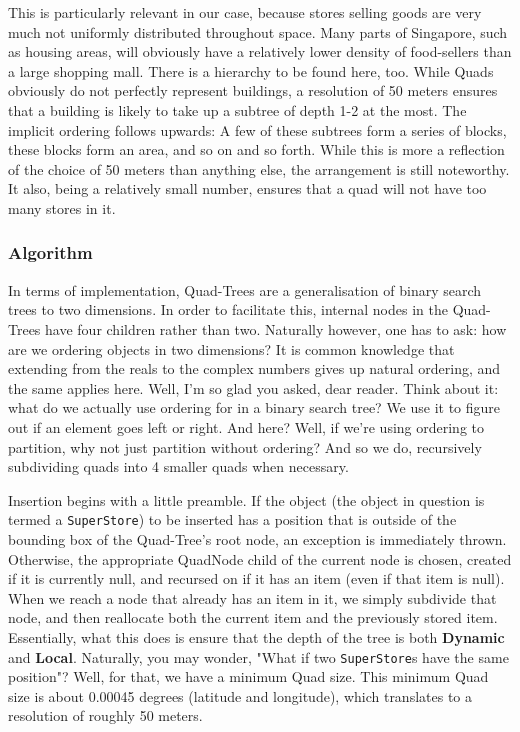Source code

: \documentclass[12pt]{article}
\begin{document}
{This is particularly relevant in our case, because stores selling goods are very much not uniformly distributed throughout space. Many parts of Singapore, such as housing areas, will obviously have a relatively lower density of food-sellers than a large shopping mall. There is a hierarchy to be found here, too. While Quads obviously do not perfectly represent buildings, a resolution of 50 meters ensures that a building is likely to take up a subtree of depth 1-2 at the most. The implicit ordering follows upwards: A few of these subtrees form a series of blocks, these blocks form an area, and so on and so forth. While this is more a reflection of the choice of 50 meters than anything else, the arrangement is still noteworthy. It also, being a relatively small number, ensures that a quad will not have too many stores in it.

\subsubsection{Algorithm}

In terms of implementation, Quad-Trees are a generalisation of binary search trees to two dimensions. In order to facilitate this, internal nodes in the Quad-Trees have four children rather than two. Naturally however, one has to ask: how are we ordering objects in two dimensions? It is common knowledge that extending from the reals to the complex numbers gives up natural ordering, and the same applies here. Well, I'm so glad you asked, dear reader. Think about it: what do we actually use ordering for in a binary search tree? We use it to figure out if an element goes left or right. And here? Well, if we're using ordering to partition, why not just partition without ordering? And so we do, recursively subdividing quads into 4 smaller quads when necessary.

Insertion begins with a little preamble. If the object (the object in question is termed a \texttt{SuperStore}) to be inserted has a position that is outside of the bounding box of the Quad-Tree's root node, an exception is immediately thrown. Otherwise, the appropriate QuadNode child of the current node is chosen, created if it is currently null, and recursed on if it has an item (even if that item is null). When we reach a node that already has an item in it, we simply subdivide that node, and then reallocate both the current item and the previously stored item. Essentially, what this does is ensure that the depth of the tree is both \textbf{Dynamic} and \textbf{Local}. Naturally, you may wonder, "What if two \texttt{SuperStore}s have the same position"? Well, for that, we have a minimum Quad size. This minimum Quad size is about 0.00045 degrees (latitude and longitude), which translates to a resolution of roughly 50 meters.

}
\end{document}

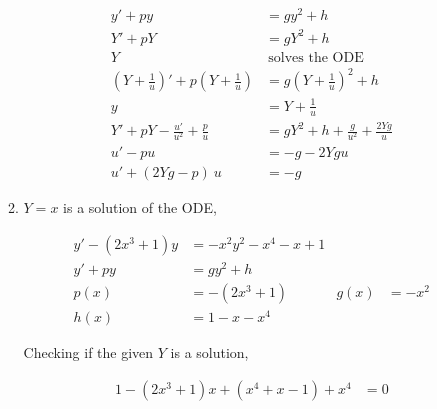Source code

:\begin{enumerate}
\begin{enumerate}
                    \begin{align}
                        y' + py           & = gy^{2} + h                          \\
                        Y' +pY            & = gY^{2} + h                          \\
                        Y                 & \ \text{solves the ODE}               \\
                        \left( Y + \frac{1}{u} \right)' + p\left( Y
                        + \frac{1}{u} \right)
                                          & = g\left( Y + \frac{1}{u} \right)^{2}
                        + h                                                       \\
                        y                 & = Y + \frac{1}{u}                     \\
                        Y' + pY -\frac{u'}{u^{2}} + \frac{p}{u}
                                          & = gY^{2} + h + \frac{g}{u^{2}}
                        + \frac{2Yg}{u}                                           \\
                        u' - pu           & = -g - 2Ygu                           \\
                        u' + (2Yg - p)\ u & = -g
                    \end{align}


              \item $ Y = x $ is a solution of the ODE,

                    \begin{align}
                        y' - (2x^{3} + 1)y & = -x^{2}y^{2}-x^{4} -x +1   \\
                        y' + py            & = gy^{2} + h                \\
                        p(x)               & = -(2x^{3} + 1)           &
                        g(x)               & = -x^{2}                    \\
                        h(x)               & = 1 - x - x^{4}
                    \end{align}

                    Checking if the given $ Y $ is a solution,

                    \begin{align}
                        1 - (2x^{3} + 1)x + (x^{4} + x -1) + x^{4} & = 0
                    \end{align}


\end{enumerate}
\end{enumerate}
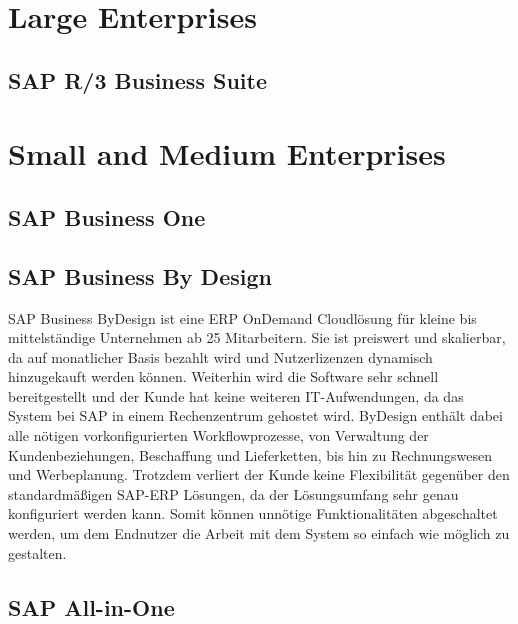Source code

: \section{Large Enterprises}
\subsection{SAP R/3 Business Suite}
\label{sec:business-suite}

\section{Small and Medium Enterprises}
\subsection{SAP Business One}
\label{sec:business-one}

\subsection{SAP Business By Design}
\label{sec:byd}

SAP Business ByDesign ist eine ERP OnDemand Cloudlösung für kleine bis mittelständige Unternehmen ab 25 Mitarbeitern. Sie ist preiswert und skalierbar, da auf monatlicher Basis bezahlt wird und Nutzerlizenzen dynamisch hinzugekauft werden können. Weiterhin wird die Software sehr schnell bereitgestellt und der Kunde hat keine weiteren IT-Aufwendungen, da das System bei SAP in einem Rechenzentrum gehostet wird. ByDesign enthält dabei alle nötigen vorkonfigurierten Workflowprozesse, von Verwaltung der Kundenbeziehungen, Beschaffung und Lieferketten, bis hin zu Rechnungswesen und Werbeplanung. Trotzdem verliert der Kunde keine Flexibilität gegenüber den standardmäßigen SAP-ERP Lösungen, da der Lösungsumfang sehr genau konfiguriert werden kann. Somit können unnötige Funktionalitäten abgeschaltet werden, um dem Endnutzer die Arbeit mit dem System so einfach wie möglich zu gestalten.

\subsection{SAP All-in-One}
\label{sec:allinone}

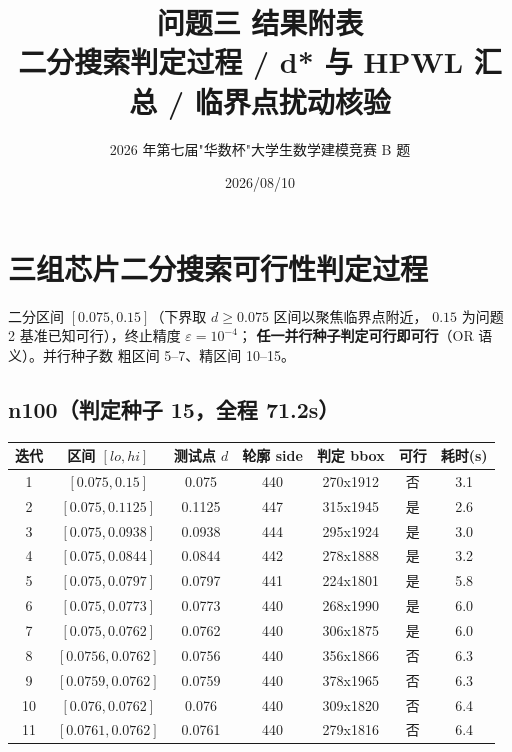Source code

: \documentclass[12pt,a4paper]{article}
\title{\textbf{问题三 结果附表}\\[6pt]
\large 二分搜索判定过程 / d* 与 HPWL 汇总 / 临界点扰动核验}
\author{2026 年第七届"华数杯"大学生数学建模竞赛 B 题}
\date{2026/08/10}
\begin{document}
\maketitle

\section{三组芯片二分搜索可行性判定过程}

二分区间 $[0.075, 0.15]$（下界取 $d \ge 0.075$ 区间以聚焦临界点附近，
$0.15$ 为问题 2 基准已知可行），终止精度 $\varepsilon = 10^{-4}$；
\textbf{任一并行种子判定可行即可行}（OR 语义）。并行种子数
粗区间 5--7、精区间 10--15。

\subsection{n100（判定种子 15，全程 71.2s）}
\begin{table}[H]
\centering
\scriptsize
\setlength{\tabcolsep}{2.5pt}
\begin{tabular}{ccccccc}
\toprule
迭代 & 区间 $[lo, hi]$ & 测试点 $d$ & 轮廓 side & 判定 bbox & 可行 & 耗时(s) \\
\midrule
1 & $[0.075,0.15]$ & 0.075 & 440 & 270x1912 & 否 & 3.1 \\
2 & $[0.075,0.1125]$ & 0.1125 & 447 & 315x1945 & 是 & 2.6 \\
3 & $[0.075,0.0938]$ & 0.0938 & 444 & 295x1924 & 是 & 3.0 \\
4 & $[0.075,0.0844]$ & 0.0844 & 442 & 278x1888 & 是 & 3.2 \\
5 & $[0.075,0.0797]$ & 0.0797 & 441 & 224x1801 & 是 & 5.8 \\
6 & $[0.075,0.0773]$ & 0.0773 & 440 & 268x1990 & 是 & 6.0 \\
7 & $[0.075,0.0762]$ & 0.0762 & 440 & 306x1875 & 是 & 6.0 \\
8 & $[0.0756,0.0762]$ & 0.0756 & 440 & 356x1866 & 否 & 6.3 \\
9 & $[0.0759,0.0762]$ & 0.0759 & 440 & 378x1965 & 否 & 6.3 \\
10 & $[0.076,0.0762]$ & 0.076 & 440 & 309x1820 & 否 & 6.4 \\
11 & $[0.0761,0.0762]$ & 0.0761 & 440 & 279x1816 & 否 & 6.4 \\
\bottomrule
\end{tabular}
\end{table}
\end{document}
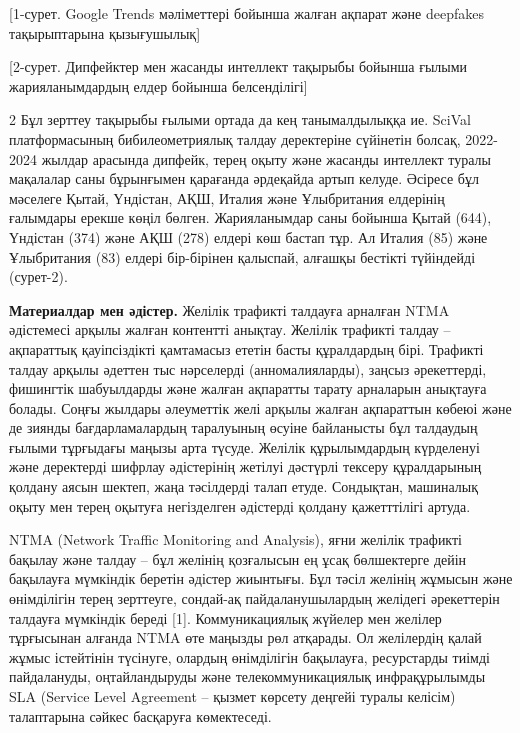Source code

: [1-сурет. Google Trends мәліметтері бойынша жалған ақпарат және
deepfakes тақырыптарына қызығушылық]

[2-сурет. Дипфейктер мен жасанды интеллект тақырыбы бойынша
ғылыми жарияланымдардың елдер бойынша белсенділігі]

\begin{multicols}{2}
Бұл зерттеу тақырыбы ғылыми ортада да кең танымалдылыққа ие. SciVal
платформасының бибилеометриялық талдау деректеріне сүйінетін болсақ,
2022-2024 жылдар арасында дипфейк, терең оқыту және жасанды интеллект
туралы мақалалар саны бұрынғымен қарағанда әрдеқайда артып келуде.
Әсіресе бұл мәселеге Қытай, Үндістан, АҚШ, Италия және Ұлыбритания
елдерінің ғалымдары ерекше көңіл бөлген. Жарияланымдар саны бойынша
Қытай (644), Үндістан (374) және АҚШ (278) елдері көш бастап тұр. Ал
Италия (85) және Ұлыбритания (83) елдері бір-бірінен қалыспай, алғашқы
бестікті түйіндейді (сурет-2).

{\bfseries Материалдар мен әдістер.} Желілік трафикті талдауға арналған
NTMA әдістемесі арқылы жалған контентті анықтау. Желілік трафикті талдау
-- ақпараттық қауіпсіздікті қамтамасыз ететін басты құралдардың бірі.
Трафикті талдау арқылы әдеттен тыс нәрселерді (анномалияларды), заңсыз
әрекеттерді, фишингтік шабуылдарды және жалған ақпаратты тарату
арналарын анықтауға болады. Соңғы жылдары әлеуметтік желі арқылы жалған
ақпараттын көбеюі және де зиянды бағдарламалардың таралуының өсуіне
байланысты бұл талдаудың ғылыми тұрғыдағы маңызы арта түсуде. Желілік
құрылымдардың күрделенуі және деректерді шифрлау әдістерінің жетілуі
дәстүрлі тексеру құралдарының қолдану аясын шектеп, жаңа тәсілдерді
талап етуде. Сондықтан, машиналық оқыту мен терең оқытуға негізделген
әдістерді қолдану қажетттілігі артуда.

NTMA (Network Traffic Monitoring and Analysis), яғни желілік трафикті
бақылау және талдау -- бұл желінің қозғалысын ең ұсақ бөлшектерге дейін
бақылауға мүмкіндік беретін әдістер жиынтығы. Бұл тәсіл желінің жұмысын
және өнімділігін терең зерттеуге, сондай-ақ пайдаланушылардың желідегі
әрекеттерін талдауға мүмкіндік береді {[}1{]}. Коммуникациялық жүйелер
мен желілер тұрғысынан алғанда NTMA өте маңызды рөл атқарады. Ол
желілердің қалай жұмыс істейтінін түсінуге, олардың өнімділігін
бақылауға, ресурстарды тиімді пайдалануды, оңтайландыруды және
телекоммуникациялық инфрақұрылымды SLA (Service Level Agreement --
қызмет көрсету деңгейі туралы келісім) талаптарына сәйкес басқаруға
көмектеседі.


\end{multicols}
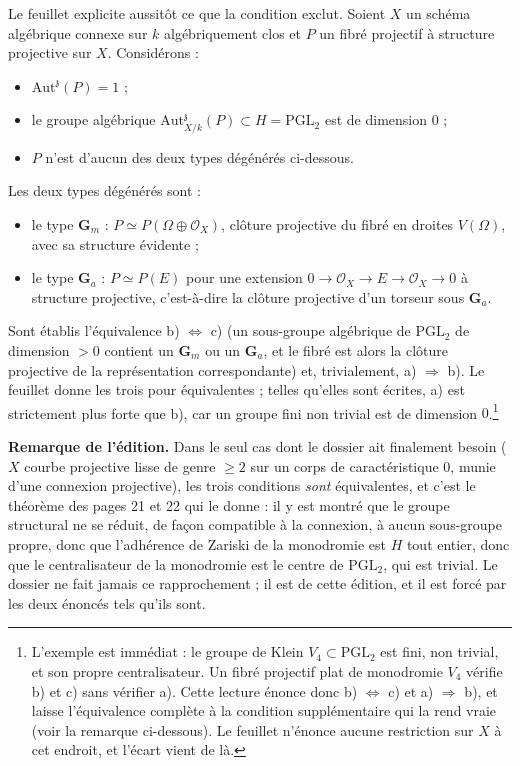 \documentclass[11pt,a4paper]{article}
\begin{document}
Le feuillet explicite aussitôt ce que la condition exclut. Soient $X$ un
schéma algébrique connexe sur $k$ algébriquement clos et $P$ un fibré
projectif à structure projective sur $X$. Considérons :

\begin{itemize}
\item[a)] $\mathrm{Aut}^{\mathfrak{z}}(P) = 1$ ;
\item[b)] le groupe algébrique
$\mathrm{Aut}^{\mathfrak{z}}_{X/k}(P) \subset H = \mathrm{PGL}_2$ est de
dimension $0$ ;
\item[c)] $P$ n'est d'aucun des deux types dégénérés ci-dessous.
\end{itemize}

Les deux types dégénérés sont :

\begin{itemize}
\item[$\alpha$)] le type $\mathbf{G}_m$ : $P \simeq P(\Omega \oplus
\mathcal{O}_X)$, clôture projective du fibré en droites $V(\Omega)$, avec sa
structure évidente ;
\item[$\beta$)] le type $\mathbf{G}_a$ : $P \simeq P(E)$ pour une extension
$0 \to \mathcal{O}_X \to E \to \mathcal{O}_X \to 0$ à structure projective,
c'est-à-dire la clôture projective d'un torseur sous $\mathbf{G}_a$.
\end{itemize}

Sont établis l'équivalence b) $\Leftrightarrow$ c) (un sous-groupe algébrique de
$\mathrm{PGL}_2$ de dimension $> 0$ contient un $\mathbf{G}_m$ ou un
$\mathbf{G}_a$, et le fibré est alors la clôture projective de la
représentation correspondante) et, trivialement, a) $\Rightarrow$ b). Le
feuillet donne les trois pour équivalentes ; telles qu'elles sont écrites,
a) est strictement plus forte que b), car un groupe fini non trivial est de
dimension $0$.\footnote{L'exemple est immédiat : le groupe de Klein
$V_4 \subset \mathrm{PGL}_2$ est fini, non trivial, et son propre
centralisateur. Un fibré projectif plat de monodromie $V_4$ vérifie b) et c)
sans vérifier a). Cette lecture énonce donc b) $\Leftrightarrow$ c) et
a) $\Rightarrow$ b), et laisse l'équivalence complète à la condition
supplémentaire qui la rend vraie (voir la remarque ci-dessous). Le feuillet
n'énonce aucune restriction sur $X$ à cet endroit, et l'écart vient de
là.}

\textbf{Remarque de l'édition.} Dans le seul cas dont le dossier ait
finalement besoin ($X$ courbe projective lisse de genre $\geqslant 2$ sur un
corps de caractéristique $0$, munie d'une connexion projective), les trois
conditions \emph{sont} équivalentes, et c'est le théorème des pages 21 et 22
qui le donne : il y est montré que le groupe structural ne se réduit, de
façon compatible à la connexion, à aucun sous-groupe propre, donc que l'adhérence de Zariski de la monodromie est $H$
tout entier, donc que le centralisateur de la monodromie est le centre de
$\mathrm{PGL}_2$, qui est trivial. Le dossier ne fait jamais ce rapprochement ;
il est de cette édition, et il est forcé par les deux énoncés tels qu'ils
sont.
\end{document}
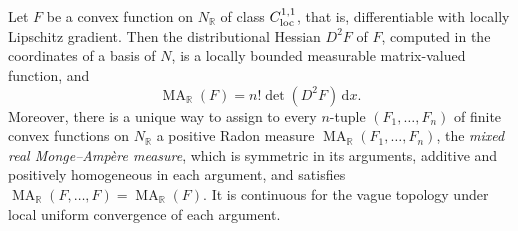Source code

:\begin{proposition}\label{prop:smooth-and-mixed-real-monge-ampere}
Let $F$ be a convex function on $N_{\mathbb R}$ of class $C^{1,1}_{\mathrm{loc}}$, that is, differentiable with locally Lipschitz gradient. Then the distributional Hessian $D^2F$ of $F$, computed in the coordinates of a basis of $N$, is a locally bounded measurable matrix-valued function, and
\[
 \operatorname{MA}_{\mathbb R}(F)
                    =n!\det(D^2F)\,\mathrm dx.
\]
Moreover, there is a unique way to assign to every $n$-tuple $(F_1,\ldots,F_n)$ of finite convex functions on $N_{\mathbb R}$ a positive Radon measure $\operatorname{MA}_{\mathbb R}(F_1,\ldots,F_n)$, the \emph{mixed real Monge--Amp\`ere measure}, which is symmetric in its arguments, additive and positively homogeneous in each argument, and satisfies $\operatorname{MA}_{\mathbb R}(F,\ldots,F)=\operatorname{MA}_{\mathbb R}(F)$. It is continuous for the vague topology under local uniform convergence of each argument.
\end{proposition}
━━━━━━━━━━━━━━━━
**WORK REQUEST**.
Filter the lines above, keeping each one that contains the string "emph".

**RESULT OF THE TASK**.
conditions \emph{sont} équivalentes, et c'est le théorème des pages 21 et 22
Moreover, there is a unique way to assign to every $n$-tuple $(F_1,\ldots,F_n)$ of finite convex functions on $N_{\mathbb R}$ a positive Radon measure $\operatorname{MA}_{\mathbb R}(F_1,\ldots,F_n)$, the \emph{mixed real Monge--Amp\`ere measure}, which is symmetric in its arguments, additive and positively homogeneous in each argument, and satisfies $\operatorname{MA}_{\mathbb R}(F,\ldots,F)=\operatorname{MA}_{\mathbb R}(F)$. It is continuous for the vague topology under local uniform convergence of each argument.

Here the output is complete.